- _AIM OF THE TASK_
Collect all lines below with the string "mdframed".

Start of PROVIDED MATERIAL

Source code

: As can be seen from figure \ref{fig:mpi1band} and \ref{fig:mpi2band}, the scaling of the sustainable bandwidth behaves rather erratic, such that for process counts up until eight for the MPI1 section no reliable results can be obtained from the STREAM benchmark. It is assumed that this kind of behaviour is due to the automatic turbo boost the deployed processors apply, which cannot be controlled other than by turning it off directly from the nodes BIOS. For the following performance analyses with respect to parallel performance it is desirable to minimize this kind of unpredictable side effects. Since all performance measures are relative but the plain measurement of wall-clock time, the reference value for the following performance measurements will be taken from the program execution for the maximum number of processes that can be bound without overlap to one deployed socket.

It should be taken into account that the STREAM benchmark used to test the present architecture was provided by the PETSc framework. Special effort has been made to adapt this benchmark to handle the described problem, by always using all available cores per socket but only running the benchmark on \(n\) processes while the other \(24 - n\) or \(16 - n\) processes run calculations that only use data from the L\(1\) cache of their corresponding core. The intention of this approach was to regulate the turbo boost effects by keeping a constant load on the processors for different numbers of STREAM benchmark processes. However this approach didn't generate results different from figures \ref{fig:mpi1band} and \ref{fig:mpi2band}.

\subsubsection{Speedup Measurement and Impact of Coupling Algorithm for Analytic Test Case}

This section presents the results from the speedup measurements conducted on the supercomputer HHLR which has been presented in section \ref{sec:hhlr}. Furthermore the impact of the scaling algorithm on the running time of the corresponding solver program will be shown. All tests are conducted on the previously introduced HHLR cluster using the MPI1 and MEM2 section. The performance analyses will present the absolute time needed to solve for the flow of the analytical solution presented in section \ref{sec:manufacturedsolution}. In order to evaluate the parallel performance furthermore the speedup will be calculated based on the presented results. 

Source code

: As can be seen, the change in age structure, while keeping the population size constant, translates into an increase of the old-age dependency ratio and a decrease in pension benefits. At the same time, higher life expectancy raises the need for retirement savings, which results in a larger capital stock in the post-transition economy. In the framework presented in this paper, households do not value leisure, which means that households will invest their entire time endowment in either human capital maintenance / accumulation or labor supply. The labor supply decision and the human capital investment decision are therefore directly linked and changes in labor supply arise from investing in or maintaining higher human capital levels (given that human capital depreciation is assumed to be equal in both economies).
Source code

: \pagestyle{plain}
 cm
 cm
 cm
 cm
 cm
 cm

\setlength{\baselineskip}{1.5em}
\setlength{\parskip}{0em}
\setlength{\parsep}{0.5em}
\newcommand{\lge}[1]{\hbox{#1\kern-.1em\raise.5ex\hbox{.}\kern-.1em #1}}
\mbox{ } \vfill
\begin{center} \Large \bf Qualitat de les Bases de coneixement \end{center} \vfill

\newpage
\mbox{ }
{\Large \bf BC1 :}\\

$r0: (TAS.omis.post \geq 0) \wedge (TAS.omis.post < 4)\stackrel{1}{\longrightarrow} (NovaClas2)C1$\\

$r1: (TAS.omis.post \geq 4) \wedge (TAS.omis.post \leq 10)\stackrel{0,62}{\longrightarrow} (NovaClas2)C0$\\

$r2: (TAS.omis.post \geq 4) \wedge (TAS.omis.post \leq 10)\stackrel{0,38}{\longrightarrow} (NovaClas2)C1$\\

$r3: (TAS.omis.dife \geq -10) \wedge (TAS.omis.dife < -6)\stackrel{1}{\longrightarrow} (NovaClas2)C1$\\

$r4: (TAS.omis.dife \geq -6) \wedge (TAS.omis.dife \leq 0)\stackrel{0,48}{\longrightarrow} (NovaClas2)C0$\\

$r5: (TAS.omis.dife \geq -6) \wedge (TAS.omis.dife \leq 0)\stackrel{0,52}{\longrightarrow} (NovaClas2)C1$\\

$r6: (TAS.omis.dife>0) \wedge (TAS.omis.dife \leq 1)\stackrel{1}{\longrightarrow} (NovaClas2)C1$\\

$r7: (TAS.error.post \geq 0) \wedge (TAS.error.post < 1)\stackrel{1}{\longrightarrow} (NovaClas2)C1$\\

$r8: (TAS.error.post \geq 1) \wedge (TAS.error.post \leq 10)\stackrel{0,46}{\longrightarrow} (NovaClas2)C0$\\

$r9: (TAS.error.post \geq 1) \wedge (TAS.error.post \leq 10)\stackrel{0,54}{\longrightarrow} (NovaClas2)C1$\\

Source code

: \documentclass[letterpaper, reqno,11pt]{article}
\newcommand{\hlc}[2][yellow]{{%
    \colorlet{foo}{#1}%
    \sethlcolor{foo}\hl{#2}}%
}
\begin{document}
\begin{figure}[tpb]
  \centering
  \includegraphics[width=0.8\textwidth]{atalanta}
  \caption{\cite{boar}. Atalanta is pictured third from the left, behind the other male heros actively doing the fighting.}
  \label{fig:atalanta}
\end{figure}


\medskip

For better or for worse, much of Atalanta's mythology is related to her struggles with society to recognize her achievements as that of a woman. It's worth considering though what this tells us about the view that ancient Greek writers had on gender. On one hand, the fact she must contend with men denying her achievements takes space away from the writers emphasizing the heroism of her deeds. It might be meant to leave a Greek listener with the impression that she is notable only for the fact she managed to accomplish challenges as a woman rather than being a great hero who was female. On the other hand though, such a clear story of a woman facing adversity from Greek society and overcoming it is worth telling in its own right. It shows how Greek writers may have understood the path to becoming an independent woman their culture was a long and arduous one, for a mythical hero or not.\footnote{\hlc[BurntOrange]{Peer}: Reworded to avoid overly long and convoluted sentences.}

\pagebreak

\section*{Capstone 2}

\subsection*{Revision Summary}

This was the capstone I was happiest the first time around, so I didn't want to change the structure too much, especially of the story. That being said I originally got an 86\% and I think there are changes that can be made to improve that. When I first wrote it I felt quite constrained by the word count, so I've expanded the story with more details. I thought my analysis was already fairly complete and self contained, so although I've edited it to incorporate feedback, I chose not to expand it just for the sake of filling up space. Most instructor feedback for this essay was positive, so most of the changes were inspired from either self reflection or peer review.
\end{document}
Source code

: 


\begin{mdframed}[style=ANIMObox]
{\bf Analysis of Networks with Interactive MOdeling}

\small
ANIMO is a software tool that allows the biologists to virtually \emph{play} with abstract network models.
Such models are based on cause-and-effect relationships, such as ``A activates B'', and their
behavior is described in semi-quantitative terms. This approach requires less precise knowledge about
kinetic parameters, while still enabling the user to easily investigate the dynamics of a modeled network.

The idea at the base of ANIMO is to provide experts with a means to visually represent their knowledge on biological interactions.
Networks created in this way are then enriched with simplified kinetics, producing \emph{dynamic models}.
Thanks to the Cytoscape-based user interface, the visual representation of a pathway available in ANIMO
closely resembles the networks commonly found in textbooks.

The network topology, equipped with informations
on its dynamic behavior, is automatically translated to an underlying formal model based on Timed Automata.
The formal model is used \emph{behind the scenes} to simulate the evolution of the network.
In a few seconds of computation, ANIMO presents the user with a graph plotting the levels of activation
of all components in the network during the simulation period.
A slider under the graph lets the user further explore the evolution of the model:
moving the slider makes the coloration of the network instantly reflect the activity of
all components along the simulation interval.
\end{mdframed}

End of PROVIDED MATERIAL

- _ANSWER BOX_
\begin{mdframed}[style=ANIMObox]
\end{mdframed}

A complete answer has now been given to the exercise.